■ Action item ■
Produce a verbatim copy of the data below that contains no pictures.

■ Data section ■
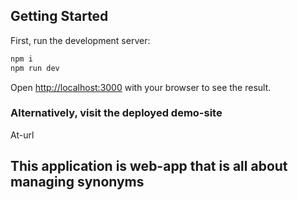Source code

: ## Getting Started

First, run the development server:

```bash
npm i
npm run dev
```

Open [http://localhost:3000](http://localhost:3000) with your browser to see the result.

### Alternatively, visit the deployed demo-site

At-url

## This application is web-app that is all about managing synonyms
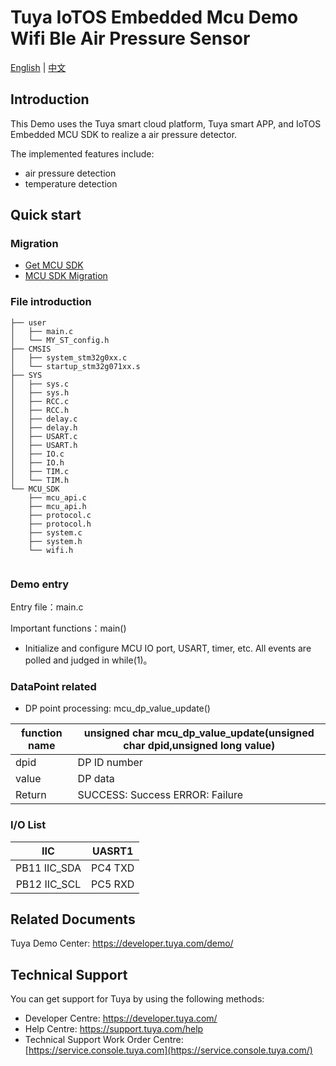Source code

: # Tuya IoTOS Embedded Mcu Demo Wifi Ble Air Pressure Sensor

[English](./README.md) | [中文](./README_zh.md)

## Introduction  

This Demo uses the Tuya smart cloud platform, Tuya smart APP, and IoTOS Embedded MCU SDK to realize a air pressure detector.

The implemented features include:

+ air pressure detection
+ temperature detection


## Quick start  

### Migration
+ [Get MCU SDK](https://developer.tuya.com/en/docs/iot/device-development/embedded-software-development/mcu-development-access/mcu-access-guide?id=K9hrbv1ub5owo#title-2-%E4%BA%A7%E5%93%81%E5%88%9B%E5%BB%BA)
+ [MCU SDK Migration](https://developer.tuya.com/en/docs/iot/device-development/embedded-software-development/mcu-development-access/wifi-mcu-sdk-solution/overview-of-migrating-tuyas-mcu-sdk?id=K9hhi0xr5vll9)


### File introduction 

```
├── user
│   ├── main.c
│   └── MY_ST_config.h
├── CMSIS
│   ├── system_stm32g0xx.c
│   └── startup_stm32g071xx.s
├── SYS
│   ├── sys.c
│   ├── sys.h
│   ├── RCC.c
│   ├── RCC.h
│   ├── delay.c
│   ├── delay.h
│   ├── USART.c
│   ├── USART.h
│   ├── IO.c
│   ├── IO.h
│   ├── TIM.c
│   └── TIM.h
└── MCU_SDK
    ├── mcu_api.c
    ├── mcu_api.h
    ├── protocol.c
    ├── protocol.h
    ├── system.c
    ├── system.h
    └── wifi.h
    
```



### Demo entry

Entry file：main.c

Important functions：main()

+ Initialize and configure MCU IO port, USART, timer, etc. All events are polled and judged in while(1)。




### DataPoint related

+ DP point processing: mcu_dp_value_update()

| function name | unsigned char mcu_dp_value_update(unsigned char dpid,unsigned long value) |
| ------------- | ------------------------------------------------------------ |
| dpid          | DP ID number                                                 |
| value         | DP data                                                      |
| Return        | SUCCESS: Success ERROR: Failure                              |



### I/O List  

|     IIC      | UASRT1  |
| :----------: | :-----: |
| PB11 IIC_SDA | PC4 TXD |
| PB12 IIC_SCL | PC5 RXD |



## Related Documents

Tuya Demo Center: https://developer.tuya.com/demo/



## Technical Support

You can get support for Tuya by using the following methods:

- Developer Centre: https://developer.tuya.com/
- Help Centre: https://support.tuya.com/help
- Technical Support Work Order Centre: [https://service.console.tuya.com](https://service.console.tuya.com/)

■ Response to the exercise ■
Source code

: ## Getting Started

First, run the development server:

```bash
npm i
npm run dev
```

Open [http://localhost:3000](http://localhost:3000) with your browser to see the result.

### Alternatively, visit the deployed demo-site

At-url

## This application is web-app that is all about managing synonyms
Source code

: # Tuya IoTOS Embedded Mcu Demo Wifi Ble Air Pressure Sensor

[English](./README.md) | [中文](./README_zh.md)

## Introduction  

This Demo uses the Tuya smart cloud platform, Tuya smart APP, and IoTOS Embedded MCU SDK to realize a air pressure detector.

The implemented features include:

+ air pressure detection
+ temperature detection


## Quick start  

### Migration
+ [Get MCU SDK](https://developer.tuya.com/en/docs/iot/device-development/embedded-software-development/mcu-development-access/mcu-access-guide?id=K9hrbv1ub5owo#title-2-%E4%BA%A7%E5%93%81%E5%88%9B%E5%BB%BA)
+ [MCU SDK Migration](https://developer.tuya.com/en/docs/iot/device-development/embedded-software-development/mcu-development-access/wifi-mcu-sdk-solution/overview-of-migrating-tuyas-mcu-sdk?id=K9hhi0xr5vll9)


### File introduction 

```
├── user
│   ├── main.c
│   └── MY_ST_config.h
├── CMSIS
│   ├── system_stm32g0xx.c
│   └── startup_stm32g071xx.s
├── SYS
│   ├── sys.c
│   ├── sys.h
│   ├── RCC.c
│   ├── RCC.h
│   ├── delay.c
│   ├── delay.h
│   ├── USART.c
│   ├── USART.h
│   ├── IO.c
│   ├── IO.h
│   ├── TIM.c
│   └── TIM.h
└── MCU_SDK
    ├── mcu_api.c
    ├── mcu_api.h
    ├── protocol.c
    ├── protocol.h
    ├── system.c
    ├── system.h
    └── wifi.h
    
```



### Demo entry

Entry file：main.c

Important functions：main()

+ Initialize and configure MCU IO port, USART, timer, etc. All events are polled and judged in while(1)。




### DataPoint related

+ DP point processing: mcu_dp_value_update()

| function name | unsigned char mcu_dp_value_update(unsigned char dpid,unsigned long value) |
| ------------- | ------------------------------------------------------------ |
| dpid          | DP ID number                                                 |
| value         | DP data                                                      |
| Return        | SUCCESS: Success ERROR: Failure                              |



### I/O List  

|     IIC      | UASRT1  |
| :----------: | :-----: |
| PB11 IIC_SDA | PC4 TXD |
| PB12 IIC_SCL | PC5 RXD |



## Related Documents

Tuya Demo Center: https://developer.tuya.com/demo/



## Technical Support

You can get support for Tuya by using the following methods:

- Developer Centre: https://developer.tuya.com/
- Help Centre: https://support.tuya.com/help
- Technical Support Work Order Centre: [https://service.console.tuya.com](https://service.console.tuya.com/)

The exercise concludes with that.